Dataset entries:
□ □ □ □ □

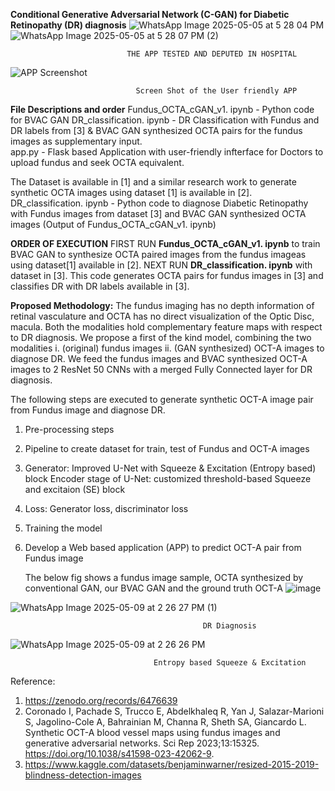 **Conditional Generative Adversarial Network (C-GAN) for Diabetic Retinopathy (DR) diagnosis**
![WhatsApp Image 2025-05-05 at 5 28 04 PM](https://github.com/user-attachments/assets/83f676f2-4166-45d1-a3cf-327a8a0f6cfb)
![WhatsApp Image 2025-05-05 at 5 28 07 PM (2)](https://github.com/user-attachments/assets/2e45dd15-12f0-48be-9a1c-d9bb885ff9ee)
                                
                              THE APP TESTED AND DEPUTED IN HOSPITAL
                                
![APP Screenshot](https://github.com/user-attachments/assets/28ee70b0-40fb-47c7-8c6f-d5ed49bcf8b5)

                                
                                Screen Shot of the User friendly APP



**File Descriptions and order**
Fundus_OCTA_cGAN_v1. ipynb  -  Python code for BVAC GAN
DR_classification. ipynb    -  DR Classification with Fundus and DR labels from [3]  & BVAC GAN synthesized OCTA pairs for the fundus images as supplementary input.  
app.py                      -  Flask based Application with user-friendly infterface for Doctors to upload fundus and seek OCTA equivalent.

The Dataset is available in [1] and a similar research work to generate synthetic OCTA images using dataset [1] is available in [2].
DR_classification. ipynb    -  Python code to diagnose Diabetic Retinopathy with Fundus images from dataset [3] and BVAC GAN synthesized OCTA images (Output of Fundus_OCTA_cGAN_v1. ipynb) 

**ORDER OF EXECUTION**
FIRST RUN  **Fundus_OCTA_cGAN_v1. ipynb**   to train BVAC GAN to synthesize OCTA paired images from the fundus imageas using dataset[1] available in [2].
NEXT RUN  **DR_classification. ipynb**  with dataset in [3]. This code generates OCTA pairs for fundus images in [3] and classifies DR with DR labels available in [3]. 
 
**Proposed Methodology:**
The fundus imaging has no depth information of retinal vasculature and OCTA has no direct visualization of the Optic Disc, macula. Both the modalities hold complementary feature maps with respect to DR diagnosis. We propose a first of the kind model, combining the two modalities i. (original) fundus images ii. (GAN synthesized) OCT-A images to diagnose DR. We feed the fundus images and BVAC synthesized OCT-A images to 2 ResNet 50 CNNs with a merged Fully Connected layer for DR diagnosis.

The following steps are executed to generate synthetic OCT-A image pair from Fundus image and diagnose DR.
1. Pre-processing steps
2. Pipeline to create dataset for train, test of Fundus and OCT-A images
3. Generator: Improved U-Net with Squeeze & Excitation (Entropy based) block
Encoder stage of U-Net: customized threshold-based Squeeze and excitaion (SE) block 
4. Loss: Generator loss, discriminator loss
5. Training the model
6. Develop a Web based application (APP) to predict OCT-A pair from Fundus image

   The below fig shows a fundus image sample, OCTA synthesized by conventional GAN, our BVAC GAN and the ground truth OCT-A
![image](https://github.com/user-attachments/assets/946a4a99-937b-449c-ace7-4c8d172f2cfa)

![WhatsApp Image 2025-05-09 at 2 26 27 PM (1)](https://github.com/user-attachments/assets/45058898-d3f1-49ac-b7c5-3b5499269d8b)

                                               DR Diagnosis

![WhatsApp Image 2025-05-09 at 2 26 26 PM](https://github.com/user-attachments/assets/35c36d6f-771e-4003-b908-4aeff1e5d1f1)

                                    Entropy based Squeeze & Excitation

Reference:
1.	https://zenodo.org/records/6476639 
2.	Coronado I, Pachade S, Trucco E, Abdelkhaleq R, Yan J, Salazar-Marioni S, Jagolino-Cole A, Bahrainian M, Channa R, Sheth SA, Giancardo L. Synthetic OCT-A blood vessel maps using fundus images and generative adversarial networks. Sci Rep 2023;13:15325. https://doi.org/10.1038/s41598-023-42062-9.
3.	https://www.kaggle.com/datasets/benjaminwarner/resized-2015-2019-blindness-detection-images
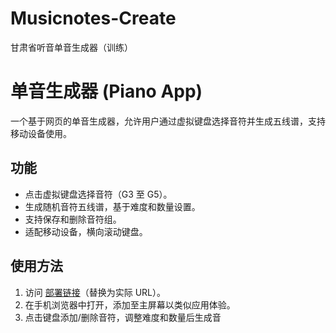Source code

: # Musicnotes-Create
甘肃省听音单音生成器（训练）
# 单音生成器 (Piano App)

一个基于网页的单音生成器，允许用户通过虚拟键盘选择音符并生成五线谱，支持移动设备使用。

## 功能
- 点击虚拟键盘选择音符（G3 至 G5）。
- 生成随机音符五线谱，基于难度和数量设置。
- 支持保存和删除音符组。
- 适配移动设备，横向滚动键盘。

## 使用方法
1. 访问 [部署链接](https://your-app.pages.dev)（替换为实际 URL）。
2. 在手机浏览器中打开，添加至主屏幕以类似应用体验。
3. 点击键盘添加/删除音符，调整难度和数量后生成音
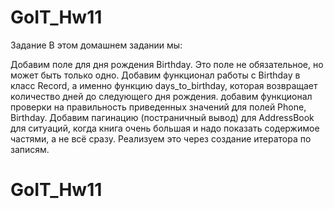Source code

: # GoIT_Hw11

Задание
В этом домашнем задании мы:

Добавим поле для дня рождения Birthday. Это поле не обязательное, но может быть только одно.
Добавим функционал работы с Birthday в класс Record, а именно функцию days_to_birthday, которая возвращает количество дней до следующего дня рождения.
добавим функционал проверки на правильность приведенных значений для полей Phone, Birthday.
Добавим пагинацию (постраничный вывод) для AddressBook для ситуаций, когда книга очень большая и надо показать содержимое частями, а не всё сразу. Реализуем это через создание итератора по записям.
# GoIT_Hw11
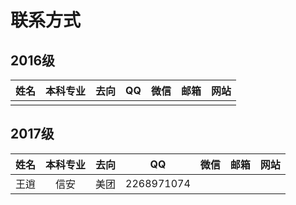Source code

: # 联系方式

<!-- 请按照姓名拼音排序 -->


## 2016级

| 姓名 | 本科专业|去向 |  QQ  | 微信 | 邮箱 | 网站 |
| :--: | :-----:|:------: | :--: | :--: | :--: | :--: |
||||||||


## 2017级

| 姓名 | 本科专业|去向 |  QQ  | 微信 | 邮箱 | 网站 |
| :--: | :-----:|:------: | :--: | :--: | :--: | :--: |
|王逍|信安|美团|2268971074|      ||      |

□ □ □ □ □

- **ASSIGNED TASK**: Exact copies of the lines from the one containing "- 生成随机音符五线谱，基于难度和数量设置。" through the end of the records above are required, with no pictures among them.

- **ANSWER FOR THE TASK**:
- 生成随机音符五线谱，基于难度和数量设置。
- 支持保存和删除音符组。
- 适配移动设备，横向滚动键盘。

## 使用方法
1. 访问 [部署链接](https://your-app.pages.dev)（替换为实际 URL）。
2. 在手机浏览器中打开，添加至主屏幕以类似应用体验。
3. 点击键盘添加/删除音符，调整难度和数量后生成音
Source code

: # GoIT_Hw11

Задание
В этом домашнем задании мы:

Добавим поле для дня рождения Birthday. Это поле не обязательное, но может быть только одно.
Добавим функционал работы с Birthday в класс Record, а именно функцию days_to_birthday, которая возвращает количество дней до следующего дня рождения.
добавим функционал проверки на правильность приведенных значений для полей Phone, Birthday.
Добавим пагинацию (постраничный вывод) для AddressBook для ситуаций, когда книга очень большая и надо показать содержимое частями, а не всё сразу. Реализуем это через создание итератора по записям.
# GoIT_Hw11
Source code

: # 联系方式

<!-- 请按照姓名拼音排序 -->


## 2016级

| 姓名 | 本科专业|去向 |  QQ  | 微信 | 邮箱 | 网站 |
| :--: | :-----:|:------: | :--: | :--: | :--: | :--: |
||||||||


## 2017级

| 姓名 | 本科专业|去向 |  QQ  | 微信 | 邮箱 | 网站 |
| :--: | :-----:|:------: | :--: | :--: | :--: | :--: |
|王逍|信安|美团|2268971074|      ||      |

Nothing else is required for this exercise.